■ Problem requirements
Each line of the data below from the one holding "- 田氏代齐：齐国本来是姜子" to the one holding "1. 桂陵之战、马陵之战：都", inclusive, is to be reproduced exactly; no other line belongs in the answer.

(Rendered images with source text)
■ ■ ■

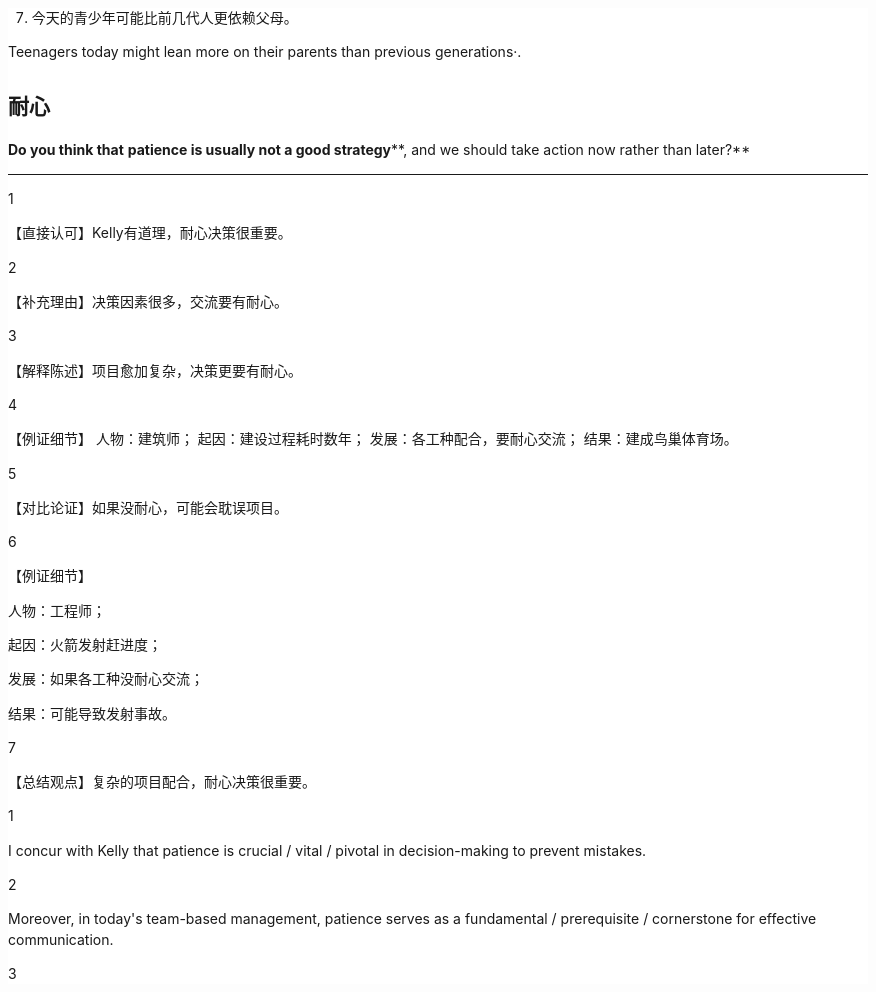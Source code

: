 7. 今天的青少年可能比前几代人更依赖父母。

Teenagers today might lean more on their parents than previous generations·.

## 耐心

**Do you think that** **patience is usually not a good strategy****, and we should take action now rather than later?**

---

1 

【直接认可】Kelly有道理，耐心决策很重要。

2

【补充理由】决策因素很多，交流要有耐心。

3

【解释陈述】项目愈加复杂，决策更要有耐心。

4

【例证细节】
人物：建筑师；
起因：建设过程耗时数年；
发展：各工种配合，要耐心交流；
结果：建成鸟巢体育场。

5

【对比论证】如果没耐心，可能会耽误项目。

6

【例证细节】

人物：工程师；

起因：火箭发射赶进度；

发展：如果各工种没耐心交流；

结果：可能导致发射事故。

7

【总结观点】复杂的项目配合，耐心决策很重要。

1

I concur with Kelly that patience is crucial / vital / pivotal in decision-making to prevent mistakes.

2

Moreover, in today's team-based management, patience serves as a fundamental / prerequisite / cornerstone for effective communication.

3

■ ■ ■

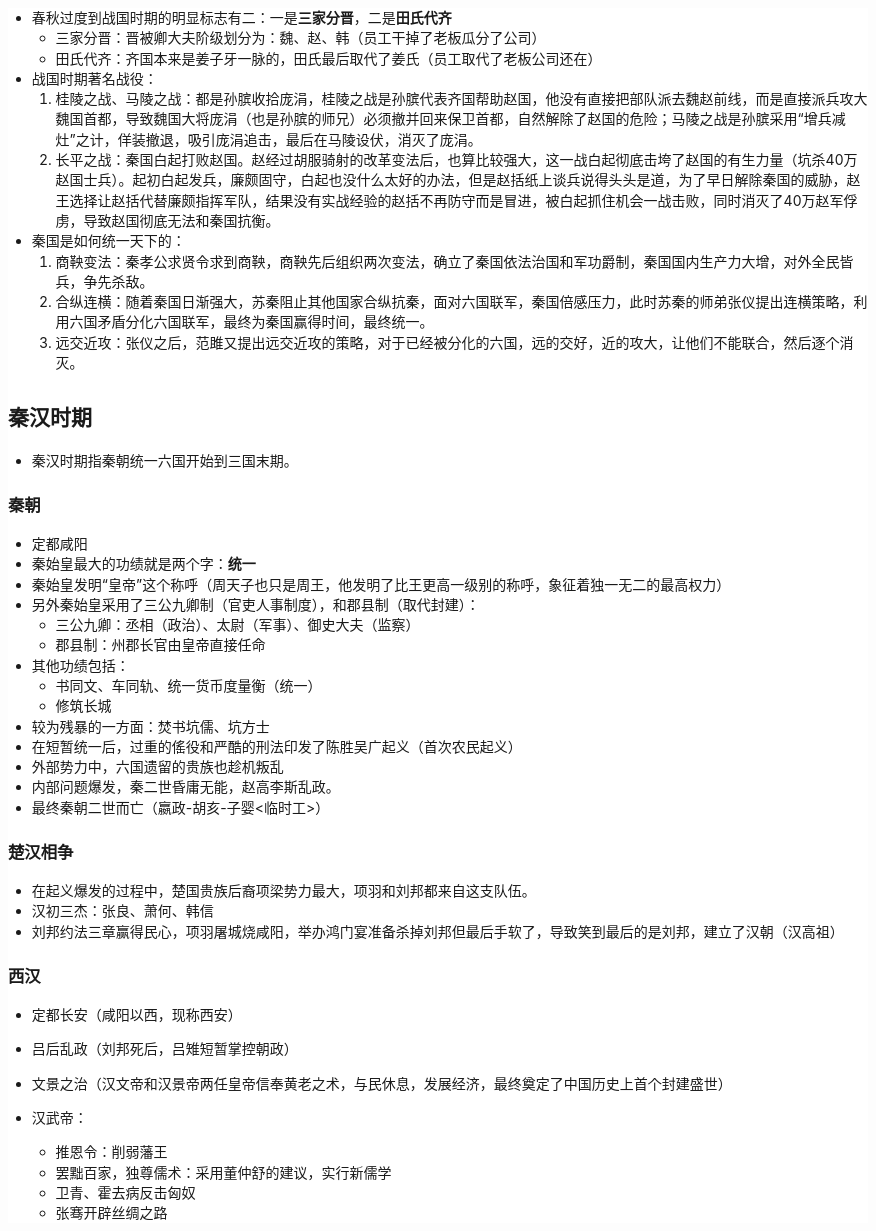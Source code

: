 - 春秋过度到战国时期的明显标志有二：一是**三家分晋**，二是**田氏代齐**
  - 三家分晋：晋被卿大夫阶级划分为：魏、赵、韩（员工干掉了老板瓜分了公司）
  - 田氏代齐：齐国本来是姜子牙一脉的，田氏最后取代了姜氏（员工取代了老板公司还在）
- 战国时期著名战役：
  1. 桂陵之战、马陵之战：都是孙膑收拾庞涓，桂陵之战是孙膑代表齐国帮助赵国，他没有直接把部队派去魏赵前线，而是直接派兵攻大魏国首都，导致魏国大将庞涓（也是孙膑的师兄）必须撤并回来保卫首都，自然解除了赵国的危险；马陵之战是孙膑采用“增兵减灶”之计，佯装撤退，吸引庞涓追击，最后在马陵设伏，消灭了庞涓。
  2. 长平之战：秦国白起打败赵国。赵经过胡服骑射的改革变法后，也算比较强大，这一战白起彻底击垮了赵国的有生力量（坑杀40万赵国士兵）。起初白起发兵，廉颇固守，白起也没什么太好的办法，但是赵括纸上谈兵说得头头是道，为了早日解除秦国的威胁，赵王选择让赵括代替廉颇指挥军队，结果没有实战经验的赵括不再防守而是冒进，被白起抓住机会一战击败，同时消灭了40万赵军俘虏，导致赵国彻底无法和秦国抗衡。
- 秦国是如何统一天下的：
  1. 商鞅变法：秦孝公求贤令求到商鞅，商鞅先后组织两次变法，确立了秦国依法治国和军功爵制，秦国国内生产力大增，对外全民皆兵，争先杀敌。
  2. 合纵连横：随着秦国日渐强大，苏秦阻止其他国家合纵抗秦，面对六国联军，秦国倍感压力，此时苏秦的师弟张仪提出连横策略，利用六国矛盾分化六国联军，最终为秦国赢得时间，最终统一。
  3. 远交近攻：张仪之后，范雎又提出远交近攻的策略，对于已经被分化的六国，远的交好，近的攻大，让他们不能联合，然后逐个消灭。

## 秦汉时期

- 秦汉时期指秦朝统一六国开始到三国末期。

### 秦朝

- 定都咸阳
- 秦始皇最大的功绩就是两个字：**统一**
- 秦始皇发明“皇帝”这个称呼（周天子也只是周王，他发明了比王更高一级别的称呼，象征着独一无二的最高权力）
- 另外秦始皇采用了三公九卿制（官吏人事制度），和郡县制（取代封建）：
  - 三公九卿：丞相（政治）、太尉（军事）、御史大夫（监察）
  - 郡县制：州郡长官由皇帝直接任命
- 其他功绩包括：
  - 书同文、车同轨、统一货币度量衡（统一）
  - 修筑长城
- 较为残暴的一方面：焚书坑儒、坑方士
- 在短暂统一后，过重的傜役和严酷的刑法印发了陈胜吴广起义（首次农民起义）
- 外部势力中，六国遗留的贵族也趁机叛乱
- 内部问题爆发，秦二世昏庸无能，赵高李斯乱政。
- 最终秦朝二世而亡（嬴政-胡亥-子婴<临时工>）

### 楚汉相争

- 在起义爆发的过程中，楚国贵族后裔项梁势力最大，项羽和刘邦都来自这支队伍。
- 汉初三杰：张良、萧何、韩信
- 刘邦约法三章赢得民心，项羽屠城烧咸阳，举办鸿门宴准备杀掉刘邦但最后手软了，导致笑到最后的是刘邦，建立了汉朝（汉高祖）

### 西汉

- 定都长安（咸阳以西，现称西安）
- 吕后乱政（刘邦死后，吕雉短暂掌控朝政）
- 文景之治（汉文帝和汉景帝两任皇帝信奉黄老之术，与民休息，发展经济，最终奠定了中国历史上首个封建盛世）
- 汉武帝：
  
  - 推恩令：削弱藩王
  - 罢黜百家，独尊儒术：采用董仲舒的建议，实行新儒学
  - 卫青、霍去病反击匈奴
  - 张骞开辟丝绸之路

■ ■ ■

■ Result of this exercise
  - 田氏代齐：齐国本来是姜子牙一脉的，田氏最后取代了姜氏（员工取代了老板公司还在）
- 战国时期著名战役：
  1. 桂陵之战、马陵之战：都是孙膑收拾庞涓，桂陵之战是孙膑代表齐国帮助赵国，他没有直接把部队派去魏赵前线，而是直接派兵攻大魏国首都，导致魏国大将庞涓（也是孙膑的师兄）必须撤并回来保卫首都，自然解除了赵国的危险；马陵之战是孙膑采用“增兵减灶”之计，佯装撤退，吸引庞涓追击，最后在马陵设伏，消灭了庞涓。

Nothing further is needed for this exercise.